Are most of your steelies hatchery? I think the Vedder and only a select few lower mainland rivers get hatchery fish up here, with such dwindling  numbers I don't see why not? Maybe for federal reasons like you guys are experiencing?   hmmm.....


----------



## blacktail (Feb 2, 2016)

BigFir said:


> Are most of your steelies hatchery? I think the Vedder and only a select few lower mainland rivers get hatchery fish up here, with such dwindling  numbers I don't see why not? Maybe for federal reasons like you guys are experiencing?   hmmm.....


Puget Sound steelhead are listed as threatened under the ESA. We don't have any fisheries targeting wild winter fish in any of the Puget Sound rivers. Those rivers all close about the time wild fish start coming in. Hatchery fish return earlier and provide a fishery in December-January. 
Rivers out on the coast stay open longer for a C&R fishery, as their steelhead populations are in at least somewhat better shape. Anglers were allowed to keep one wild fish per year from some coastal rivers until recently. That was recently eliminated.


----------



## mikebinthesky (Feb 2, 2016)

Ohio river flathead


----------



## jb6l6gc (Feb 3, 2016)

nice catfish, we get some that big here in the grand river off lake erie.  They fight like a beast!


----------



## mikebinthesky (Feb 3, 2016)

Cats are alot of fun.One of the best species to target if your trying to get kids interested in fishing.Always have a chance of catching a real lunker


----------



## johnpma (Feb 3, 2016)

"Tuna Crack" it's an addiction


----------



## Jags (Feb 3, 2016)

A knife, some very thinly sliced sweet onion and I could probably take care of half of one of those, myself.


----------



## johnpma (Feb 3, 2016)

Fresh Sushi, Sashimi, and grilled sesame tuna mmmmmmm June can't get here quick enough


----------



## BigFir (Feb 3, 2016)

A couple brookies for the smoker......


----------



## Knots (Feb 5, 2016)

Deep in the White Mtns…


----------



## Heatsource (Apr 19, 2016)

Rockfish and ling cod opened last weekend, we ran to the Farallon Islands outside the golden Gate 30 miles
https://en.wikipedia.org/wiki/Farallon_Islands

we had early limits then returned into the Bay for halibut (got skunked)

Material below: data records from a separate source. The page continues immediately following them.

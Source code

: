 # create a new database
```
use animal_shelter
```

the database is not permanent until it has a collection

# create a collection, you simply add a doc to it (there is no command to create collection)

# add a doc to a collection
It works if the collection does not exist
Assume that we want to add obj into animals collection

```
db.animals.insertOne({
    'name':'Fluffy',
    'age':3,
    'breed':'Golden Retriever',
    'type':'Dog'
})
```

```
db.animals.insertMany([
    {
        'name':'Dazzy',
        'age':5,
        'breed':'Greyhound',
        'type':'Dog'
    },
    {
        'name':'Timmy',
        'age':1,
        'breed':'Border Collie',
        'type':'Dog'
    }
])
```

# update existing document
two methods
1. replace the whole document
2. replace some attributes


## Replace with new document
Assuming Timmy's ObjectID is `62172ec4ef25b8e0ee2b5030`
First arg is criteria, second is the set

Sent from my iPhone using Tapatalk


----------



## Heatsource (Apr 19, 2016)

Some sturgeon pics from this year on the Sacramento river, these things are not easy to hook around here











Sent from my iPhone using Tapatalk


----------



## jb6l6gc (Apr 19, 2016)

Those are awsome stergeon


----------



## Jags (Apr 19, 2016)

Wow - some dinosaurs in there.


----------



## BigFir (Apr 21, 2016)

Nice Dinos for sure. You are aloud to keep them? I think you would see jail time if you got caught with one here! Must be a slot limit?


----------



## Heatsource (Apr 22, 2016)

BigFir said:


> Nice Dinos for sure. You are aloud to keep them? I think you would see jail time if you got caught with one here! Must be a slot limit?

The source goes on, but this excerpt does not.